# Pudding's Twins



## kelebek (Oct 5, 2007)

And here they are - not the best, but wanted to get you something before I came to work.

A9 - Buckling - available as a wether .... he thinks I am his momma and comes running when I come in the stall










A10 - Doeling - possibly retained - not sure yet.....


----------



## mrs. lam (Apr 20, 2010)

:leap: Congrats! What cuties!

Gina


----------



## FunnyRiverFarm (Sep 13, 2008)

They are beautiful!


----------



## toth boer goats (Jul 20, 2008)

Very cute...... :greengrin: :thumb:


----------



## liz (Oct 5, 2007)

:clap: Congratulations!!!

Wow, the lil' girl is a flashy one isn't she?


----------



## kelebek (Oct 5, 2007)

He was trying to jump up on momma already - at 13 hours old!!!


----------



## speeddemon (Apr 28, 2010)

That doeling is absolutely stunning!


----------



## Realfoodmama (Apr 13, 2010)

I love the pic of them together...she is a beauty with that black and white face!


----------



## farmgirl42 (Jan 3, 2010)

Love the one of them together.  Both are adorable!


----------



## kelebek (Oct 5, 2007)

Thank you all


----------



## myfainters (Oct 30, 2009)

Awwwww so cute!

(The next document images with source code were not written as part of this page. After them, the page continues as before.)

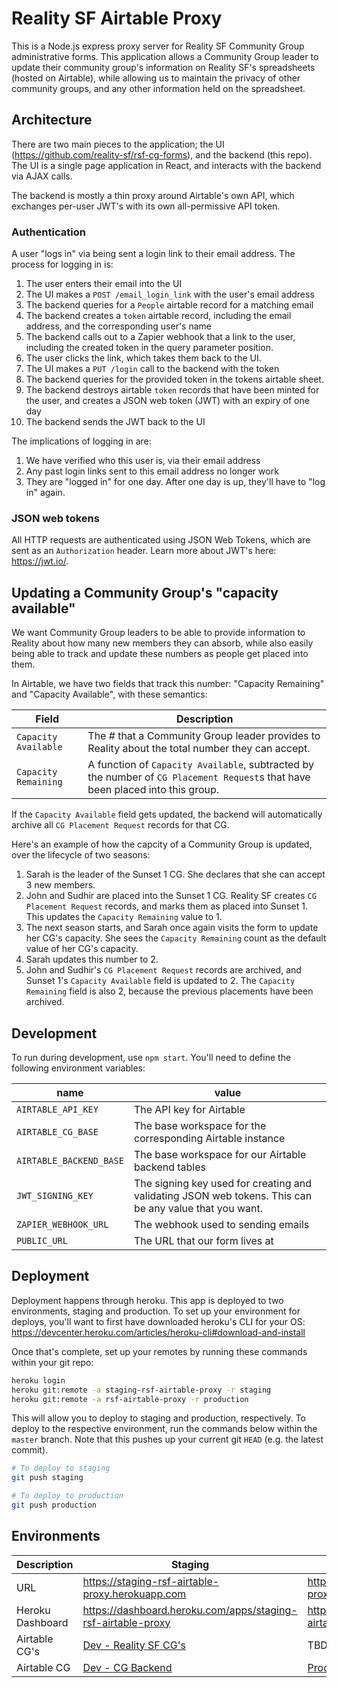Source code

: # Reality SF Airtable Proxy

This is a Node.js express proxy server for Reality SF Community Group administrative forms. This application allows a Community Group leader to update their community group's information on Reality SF's spreadsheets (hosted on Airtable), while allowing us to maintain the privacy of other community groups, and any other information held on the spreadsheet.

## Architecture

There are two main pieces to the application; the UI (https://github.com/reality-sf/rsf-cg-forms), and the backend (this repo). The UI is a single page application in React, and interacts with the backend via AJAX calls.

The backend is mostly a thin proxy around Airtable's own API, which exchanges per-user JWT's with its own all-permissive API token.

### Authentication

A user "logs in" via being sent a login link to their email address. The process for logging in is:

1. The user enters their email into the UI
2. The UI makes a `POST /email_login_link` with the user's email address
3. The backend queries for a `People` airtable record for a matching email
4. The backend creates a `token` airtable record, including the email address, and the corresponding user's name
5. The backend calls out to a Zapier webhook that a link to the user, including the created token in the query parameter position.
6. The user clicks the link, which takes them back to the UI.
7. The UI makes a `PUT /login` call to the backend with the token
8. The backend queries for the provided token in the tokens airtable sheet.
9. The backend destroys airtable `token` records that have been minted for the user, and creates a JSON web token (JWT) with an expiry of one day
10. The backend sends the JWT back to the UI

The implications of logging in are:

1. We have verified who this user is, via their email address
2. Any past login links sent to this email address no longer work
3. They are "logged in" for one day. After one day is up, they'll have to "log in" again.

### JSON web tokens

All HTTP requests are authenticated using JSON Web Tokens, which are sent as an `Authorization` header. Learn more about JWT's here: https://jwt.io/.

## Updating a Community Group's "capacity available"

We want Community Group leaders to be able to provide information to Reality about how many new members they can absorb, while also easily being able to track and update these numbers as people get placed into them.

In Airtable, we have two fields that track this number: "Capacity Remaining" and "Capacity Available", with these semantics:

| Field | Description |
| --- | --- |
| `Capacity Available` | The # that a Community Group leader provides to Reality about the total number they can accept. |
| `Capacity Remaining` | A function of `Capacity Available`, subtracted by the number of `CG Placement Request`s that have been placed into this group. |

If the `Capacity Available` field gets updated, the backend will automatically archive all `CG Placement Request` records for that CG.

Here's an example of how the capcity of a Community Group is updated, over the lifecycle of two seasons:

1. Sarah is the leader of the Sunset 1 CG. She declares that she can accept 3 new members. 
2. John and Sudhir are placed into the Sunset 1 CG. Reality SF creates `CG Placement Request` records, and marks them as placed into Sunset 1. This updates the `Capacity Remaining` value to 1.
3. The next season starts, and Sarah once again visits the form to update her CG's capacity. She sees the `Capacity Remaining` count as the default value of her CG's capacity.
4. Sarah updates this number to 2.
5. John and Sudhir's `CG Placement Request` records are archived, and Sunset 1's `Capacity Available` field is updated to 2. The `Capacity Remaining` field is also 2, because the previous placements have been archived.

## Development

To run during development, use `npm start`. You'll need to define the following environment variables:

| name | value |
| --- | --- |
| `AIRTABLE_API_KEY` | The API key for Airtable |
| `AIRTABLE_CG_BASE` | The base workspace for the corresponding Airtable instance |
| `AIRTABLE_BACKEND_BASE` | The base workspace for our Airtable backend tables |
| `JWT_SIGNING_KEY` | The signing key used for creating and validating JSON web tokens. This can be any value that you want. |
| `ZAPIER_WEBHOOK_URL` | The webhook used to sending emails |
| `PUBLIC_URL` | The URL that our form lives at |

## Deployment

Deployment happens through heroku. This app is deployed to two environments, staging and production. To set up your environment for deploys, you'll want to first have downloaded heroku's CLI for your OS: https://devcenter.heroku.com/articles/heroku-cli#download-and-install

Once that's complete, set up your remotes by running these commands within your git repo:

```bash
heroku login
heroku git:remote -a staging-rsf-airtable-proxy -r staging
heroku git:remote -a rsf-airtable-proxy -r production
```

This will allow you to deploy to staging and production, respectively. To deploy to the respective environment, run the commands below within the `master` branch. Note that this pushes up your current git `HEAD` (e.g. the latest commit).

```bash
# To deploy to staging
git push staging

# To deploy to production
git push production
```

## Environments

| Description | Staging | Production |
| --- | --- | --- |
| URL | https://staging-rsf-airtable-proxy.herokuapp.com | https://rsf-airtable-proxy.herokuapp.com |
| Heroku Dashboard | https://dashboard.heroku.com/apps/staging-rsf-airtable-proxy | https://dashboard.heroku.com/apps/rsf-airtable-proxy |
| Airtable CG's | [Dev - Reality SF CG's](https://airtable.com/tblinCnvetqch8CUi/viwPWZvWpqU8Pc9bB) | TBD |
| Airtable CG | [Dev - CG Backend](https://airtable.com/tblloeeNHLNfEtewH/viwYP1N3XZUkCkexe) | [Prod - CG Backend](https://airtable.com/tblkRfVHJg2SWNQmV/viw08Ugl5bomWg53r) |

There is nothing cuter than the kids that love attention. Cute kids!!! Congrats!


----------



## jdgray716 (Aug 8, 2008)

Boy what lookers. It will be hard to part with that lil girl!


----------



## DebMc (Dec 11, 2009)

Congrats! :balloons: Such beautiful babies! That photo of them snuggling is priceless!

Deb Mc


----------